#### TASK PROMPT:
Would you restate every entry below word for word? Leave out the pictures.

=== Section Start ===

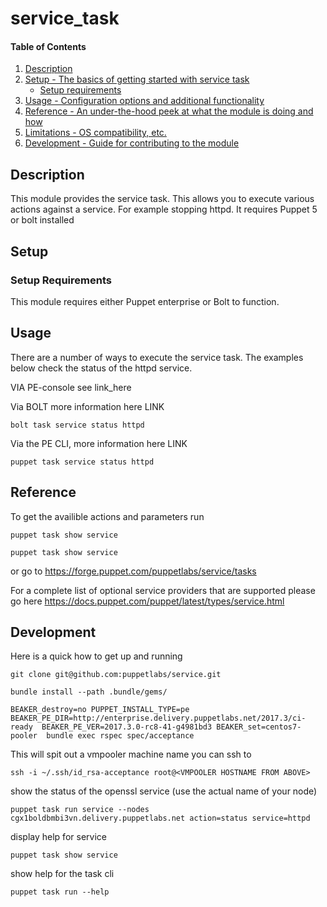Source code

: 
# service_task

#### Table of Contents

1. [Description](#description)
2. [Setup - The basics of getting started with service task](#setup)
    * [Setup requirements](#setup-requirements)
3. [Usage - Configuration options and additional functionality](#usage)
4. [Reference - An under-the-hood peek at what the module is doing and how](#reference)
5. [Limitations - OS compatibility, etc.](#limitations)
6. [Development - Guide for contributing to the module](#development)

## Description

This module provides the service task. This allows you to execute various actions against a service. For example stopping httpd. It requires Puppet 5 or bolt installed

## Setup

### Setup Requirements

This module requires either Puppet enterprise or Bolt to function.

## Usage

There are a number of ways to execute the service task. The examples below check the status of the httpd service. 

VIA PE-console see link_here

Via BOLT more information here LINK
```bolt
bolt task service status httpd
```

Via the PE CLI, more information here LINK

```pe
puppet task service status httpd
```

## Reference

To get the availible actions and parameters run

```pe
puppet task show service
```

```bolt
puppet task show service
```

or go to https://forge.puppet.com/puppetlabs/service/tasks

For a complete list of optional service providers that are supported please go here https://docs.puppet.com/puppet/latest/types/service.html

## Development

Here is a quick how to get up and running 
```
git clone git@github.com:puppetlabs/service.git
```
```
bundle install --path .bundle/gems/
```
```
BEAKER_destroy=no PUPPET_INSTALL_TYPE=pe BEAKER_PE_DIR=http://enterprise.delivery.puppetlabs.net/2017.3/ci-ready  BEAKER_PE_VER=2017.3.0-rc8-41-g4981bd3 BEAKER_set=centos7-pooler  bundle exec rspec spec/acceptance
```

This will spit out a vmpooler machine name you can ssh to

```
ssh -i ~/.ssh/id_rsa-acceptance root@<VMPOOLER HOSTNAME FROM ABOVE> 
```

show the status of the openssl service (use the actual name of your node)
```
puppet task run service --nodes cgx1boldbmbi3vn.delivery.puppetlabs.net action=status service=httpd
```

display help for service
```
puppet task show service
```

show help for the task cli
```
puppet task run --help
```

=== Section End ===

#### SOLUTION:
Source code

: 
# service_task

#### Table of Contents

1. [Description](#description)
2. [Setup - The basics of getting started with service task](#setup)
    * [Setup requirements](#setup-requirements)
3. [Usage - Configuration options and additional functionality](#usage)
4. [Reference - An under-the-hood peek at what the module is doing and how](#reference)
5. [Limitations - OS compatibility, etc.](#limitations)
6. [Development - Guide for contributing to the module](#development)

## Description

This module provides the service task. This allows you to execute various actions against a service. For example stopping httpd. It requires Puppet 5 or bolt installed

## Setup

### Setup Requirements

This module requires either Puppet enterprise or Bolt to function.

## Usage

There are a number of ways to execute the service task. The examples below check the status of the httpd service. 

VIA PE-console see link_here

Via BOLT more information here LINK
```bolt
bolt task service status httpd
```

Via the PE CLI, more information here LINK

```pe
puppet task service status httpd
```

## Reference

To get the availible actions and parameters run

```pe
puppet task show service
```

```bolt
puppet task show service
```

or go to https://forge.puppet.com/puppetlabs/service/tasks

For a complete list of optional service providers that are supported please go here https://docs.puppet.com/puppet/latest/types/service.html

## Development

Here is a quick how to get up and running 
```
git clone git@github.com:puppetlabs/service.git
```
```
bundle install --path .bundle/gems/
```
```
BEAKER_destroy=no PUPPET_INSTALL_TYPE=pe BEAKER_PE_DIR=http://enterprise.delivery.puppetlabs.net/2017.3/ci-ready  BEAKER_PE_VER=2017.3.0-rc8-41-g4981bd3 BEAKER_set=centos7-pooler  bundle exec rspec spec/acceptance
```

This will spit out a vmpooler machine name you can ssh to

```
ssh -i ~/.ssh/id_rsa-acceptance root@<VMPOOLER HOSTNAME FROM ABOVE> 
```

show the status of the openssl service (use the actual name of your node)
```
puppet task run service --nodes cgx1boldbmbi3vn.delivery.puppetlabs.net action=status service=httpd
```

display help for service
```
puppet task show service
```

show help for the task cli
```
puppet task run --help
```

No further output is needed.